##### RECORD EXCERPTS #####
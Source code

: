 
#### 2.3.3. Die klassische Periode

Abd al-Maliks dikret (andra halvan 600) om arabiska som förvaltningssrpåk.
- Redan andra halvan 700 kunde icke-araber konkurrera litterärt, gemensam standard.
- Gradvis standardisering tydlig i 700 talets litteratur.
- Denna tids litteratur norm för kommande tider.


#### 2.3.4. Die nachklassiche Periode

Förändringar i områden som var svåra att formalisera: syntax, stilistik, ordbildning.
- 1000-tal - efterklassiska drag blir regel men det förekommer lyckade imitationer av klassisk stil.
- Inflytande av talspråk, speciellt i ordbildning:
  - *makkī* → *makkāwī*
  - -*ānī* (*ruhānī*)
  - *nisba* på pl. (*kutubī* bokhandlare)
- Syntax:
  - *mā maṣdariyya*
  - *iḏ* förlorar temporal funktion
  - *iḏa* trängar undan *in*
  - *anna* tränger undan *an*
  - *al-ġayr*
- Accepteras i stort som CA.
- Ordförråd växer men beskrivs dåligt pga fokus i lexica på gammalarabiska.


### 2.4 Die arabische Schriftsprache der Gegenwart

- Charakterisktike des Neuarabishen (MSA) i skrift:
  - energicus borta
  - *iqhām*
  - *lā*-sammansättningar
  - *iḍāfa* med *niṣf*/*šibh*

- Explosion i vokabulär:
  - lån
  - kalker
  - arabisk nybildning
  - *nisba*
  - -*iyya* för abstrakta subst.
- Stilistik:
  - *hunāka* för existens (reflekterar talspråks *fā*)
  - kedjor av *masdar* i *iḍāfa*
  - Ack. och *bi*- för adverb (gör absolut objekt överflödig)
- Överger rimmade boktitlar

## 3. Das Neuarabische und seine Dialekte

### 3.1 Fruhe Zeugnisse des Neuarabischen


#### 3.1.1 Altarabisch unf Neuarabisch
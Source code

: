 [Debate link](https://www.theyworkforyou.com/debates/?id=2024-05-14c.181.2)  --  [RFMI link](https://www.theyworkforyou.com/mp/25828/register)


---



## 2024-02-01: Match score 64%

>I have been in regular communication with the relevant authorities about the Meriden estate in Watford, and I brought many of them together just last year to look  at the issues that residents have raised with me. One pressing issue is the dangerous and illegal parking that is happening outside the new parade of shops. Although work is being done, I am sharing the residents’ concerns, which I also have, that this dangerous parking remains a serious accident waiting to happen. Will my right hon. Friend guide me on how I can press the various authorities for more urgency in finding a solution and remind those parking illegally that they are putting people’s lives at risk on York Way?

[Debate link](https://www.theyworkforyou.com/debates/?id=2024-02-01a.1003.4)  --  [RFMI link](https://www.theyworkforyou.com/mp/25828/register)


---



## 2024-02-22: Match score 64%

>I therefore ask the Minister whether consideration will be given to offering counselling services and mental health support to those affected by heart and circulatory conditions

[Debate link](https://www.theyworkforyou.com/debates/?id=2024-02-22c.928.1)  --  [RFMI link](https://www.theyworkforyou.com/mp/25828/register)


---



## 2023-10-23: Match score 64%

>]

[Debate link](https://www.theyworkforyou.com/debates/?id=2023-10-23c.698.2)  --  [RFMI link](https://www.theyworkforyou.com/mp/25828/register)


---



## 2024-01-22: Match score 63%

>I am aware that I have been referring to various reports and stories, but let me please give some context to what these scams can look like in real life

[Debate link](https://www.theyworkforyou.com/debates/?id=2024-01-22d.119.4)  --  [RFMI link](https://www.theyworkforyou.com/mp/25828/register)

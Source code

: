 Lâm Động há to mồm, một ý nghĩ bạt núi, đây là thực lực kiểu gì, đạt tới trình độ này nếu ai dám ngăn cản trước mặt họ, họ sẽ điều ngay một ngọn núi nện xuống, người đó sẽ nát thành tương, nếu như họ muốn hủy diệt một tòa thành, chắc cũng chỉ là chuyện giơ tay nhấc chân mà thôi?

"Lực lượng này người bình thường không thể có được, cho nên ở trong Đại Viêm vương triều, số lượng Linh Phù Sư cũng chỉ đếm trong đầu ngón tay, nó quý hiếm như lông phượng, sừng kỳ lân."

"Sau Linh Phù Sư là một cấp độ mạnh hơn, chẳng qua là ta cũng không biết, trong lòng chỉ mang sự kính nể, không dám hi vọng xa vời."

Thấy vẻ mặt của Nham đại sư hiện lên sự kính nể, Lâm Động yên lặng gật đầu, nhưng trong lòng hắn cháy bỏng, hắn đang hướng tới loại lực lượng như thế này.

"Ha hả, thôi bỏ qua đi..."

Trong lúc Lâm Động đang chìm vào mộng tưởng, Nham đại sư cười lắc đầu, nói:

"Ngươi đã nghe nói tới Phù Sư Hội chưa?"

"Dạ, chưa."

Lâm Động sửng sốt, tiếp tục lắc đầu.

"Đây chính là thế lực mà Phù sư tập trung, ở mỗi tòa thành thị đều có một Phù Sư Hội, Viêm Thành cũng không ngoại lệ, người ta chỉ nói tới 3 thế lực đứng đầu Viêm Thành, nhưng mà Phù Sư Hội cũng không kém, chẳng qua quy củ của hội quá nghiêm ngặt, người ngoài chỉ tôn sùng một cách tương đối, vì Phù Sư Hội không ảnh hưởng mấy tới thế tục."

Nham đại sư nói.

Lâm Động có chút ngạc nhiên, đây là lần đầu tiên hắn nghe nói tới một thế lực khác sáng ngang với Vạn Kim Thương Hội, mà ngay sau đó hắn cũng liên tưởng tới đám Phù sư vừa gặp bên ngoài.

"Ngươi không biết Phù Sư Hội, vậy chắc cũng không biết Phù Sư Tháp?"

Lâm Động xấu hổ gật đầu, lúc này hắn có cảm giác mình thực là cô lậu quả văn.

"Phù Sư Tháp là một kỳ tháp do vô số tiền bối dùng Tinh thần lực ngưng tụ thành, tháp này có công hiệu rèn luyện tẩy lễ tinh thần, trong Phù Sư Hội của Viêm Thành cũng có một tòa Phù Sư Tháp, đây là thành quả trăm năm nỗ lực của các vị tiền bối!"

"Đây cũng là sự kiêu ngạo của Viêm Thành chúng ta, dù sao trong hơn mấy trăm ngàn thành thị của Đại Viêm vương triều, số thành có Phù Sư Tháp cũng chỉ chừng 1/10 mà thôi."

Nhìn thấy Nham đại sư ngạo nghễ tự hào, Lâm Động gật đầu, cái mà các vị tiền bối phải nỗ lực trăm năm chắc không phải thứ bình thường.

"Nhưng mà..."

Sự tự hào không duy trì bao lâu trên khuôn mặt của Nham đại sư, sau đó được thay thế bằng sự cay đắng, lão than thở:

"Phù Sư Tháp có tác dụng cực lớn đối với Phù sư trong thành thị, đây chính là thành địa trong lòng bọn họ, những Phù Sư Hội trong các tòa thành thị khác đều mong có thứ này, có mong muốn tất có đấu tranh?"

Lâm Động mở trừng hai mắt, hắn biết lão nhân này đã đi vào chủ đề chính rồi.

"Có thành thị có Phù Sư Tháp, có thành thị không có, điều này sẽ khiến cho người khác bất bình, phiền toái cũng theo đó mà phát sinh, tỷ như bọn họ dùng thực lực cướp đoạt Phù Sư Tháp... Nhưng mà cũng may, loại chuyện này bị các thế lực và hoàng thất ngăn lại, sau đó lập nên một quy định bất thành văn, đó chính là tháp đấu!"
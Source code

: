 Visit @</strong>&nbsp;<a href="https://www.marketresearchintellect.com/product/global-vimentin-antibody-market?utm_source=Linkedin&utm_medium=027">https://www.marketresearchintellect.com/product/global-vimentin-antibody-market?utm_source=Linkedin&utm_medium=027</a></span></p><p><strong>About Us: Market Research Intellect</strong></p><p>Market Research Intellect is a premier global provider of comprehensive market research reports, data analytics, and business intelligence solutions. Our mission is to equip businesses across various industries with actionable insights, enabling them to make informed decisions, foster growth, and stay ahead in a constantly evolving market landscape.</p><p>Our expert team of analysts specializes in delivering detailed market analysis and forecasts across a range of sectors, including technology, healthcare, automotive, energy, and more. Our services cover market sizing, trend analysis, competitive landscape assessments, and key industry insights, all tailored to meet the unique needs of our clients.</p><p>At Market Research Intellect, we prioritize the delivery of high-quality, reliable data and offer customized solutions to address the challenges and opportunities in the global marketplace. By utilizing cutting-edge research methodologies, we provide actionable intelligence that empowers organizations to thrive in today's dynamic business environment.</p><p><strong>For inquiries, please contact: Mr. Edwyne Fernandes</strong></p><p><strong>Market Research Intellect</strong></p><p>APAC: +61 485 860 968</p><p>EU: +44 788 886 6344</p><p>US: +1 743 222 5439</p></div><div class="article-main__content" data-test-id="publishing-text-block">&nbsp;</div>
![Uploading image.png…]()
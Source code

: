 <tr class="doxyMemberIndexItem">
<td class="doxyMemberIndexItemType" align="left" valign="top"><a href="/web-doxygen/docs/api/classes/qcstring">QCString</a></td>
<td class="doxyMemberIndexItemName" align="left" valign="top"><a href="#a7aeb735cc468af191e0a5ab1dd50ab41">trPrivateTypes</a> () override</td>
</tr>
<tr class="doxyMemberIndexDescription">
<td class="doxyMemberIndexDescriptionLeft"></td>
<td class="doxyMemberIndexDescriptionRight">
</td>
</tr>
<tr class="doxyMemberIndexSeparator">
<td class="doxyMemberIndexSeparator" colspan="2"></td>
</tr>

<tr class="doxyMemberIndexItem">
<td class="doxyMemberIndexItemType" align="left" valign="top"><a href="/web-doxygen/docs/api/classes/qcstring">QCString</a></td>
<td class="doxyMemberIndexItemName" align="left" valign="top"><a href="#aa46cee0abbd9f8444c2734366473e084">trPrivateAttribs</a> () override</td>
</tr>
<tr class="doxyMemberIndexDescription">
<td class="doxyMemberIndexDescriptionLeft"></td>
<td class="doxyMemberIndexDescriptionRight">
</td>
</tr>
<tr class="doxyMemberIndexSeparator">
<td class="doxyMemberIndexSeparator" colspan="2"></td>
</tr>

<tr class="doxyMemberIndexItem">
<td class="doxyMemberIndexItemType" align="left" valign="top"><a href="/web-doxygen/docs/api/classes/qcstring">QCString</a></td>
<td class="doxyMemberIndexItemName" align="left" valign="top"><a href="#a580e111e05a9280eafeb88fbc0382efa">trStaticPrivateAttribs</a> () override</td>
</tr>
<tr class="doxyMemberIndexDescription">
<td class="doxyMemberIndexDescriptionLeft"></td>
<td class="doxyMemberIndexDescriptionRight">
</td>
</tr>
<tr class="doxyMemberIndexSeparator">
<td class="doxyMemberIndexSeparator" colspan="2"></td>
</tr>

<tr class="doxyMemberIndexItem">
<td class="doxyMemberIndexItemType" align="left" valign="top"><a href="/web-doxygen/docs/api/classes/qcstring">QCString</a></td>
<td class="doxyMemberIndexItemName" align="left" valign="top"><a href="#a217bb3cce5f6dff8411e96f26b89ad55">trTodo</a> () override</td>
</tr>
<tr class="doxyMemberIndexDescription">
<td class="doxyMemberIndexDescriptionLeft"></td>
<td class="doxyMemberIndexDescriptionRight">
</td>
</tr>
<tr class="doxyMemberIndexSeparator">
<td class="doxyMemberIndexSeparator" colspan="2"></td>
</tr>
#####
_TASK GOAL_
Print only the lines that run from the start of the listing to the line bearing "Förändringar i områden"; please keep the first line and that last one, exactly as they appear.

_TASK SOLUTION_
Source code

: 
#### 2.3.3. Die klassische Periode

Abd al-Maliks dikret (andra halvan 600) om arabiska som förvaltningssrpåk.
- Redan andra halvan 700 kunde icke-araber konkurrera litterärt, gemensam standard.
- Gradvis standardisering tydlig i 700 talets litteratur.
- Denna tids litteratur norm för kommande tider.


#### 2.3.4. Die nachklassiche Periode

Förändringar i områden som var svåra att formalisera: syntax, stilistik, ordbildning.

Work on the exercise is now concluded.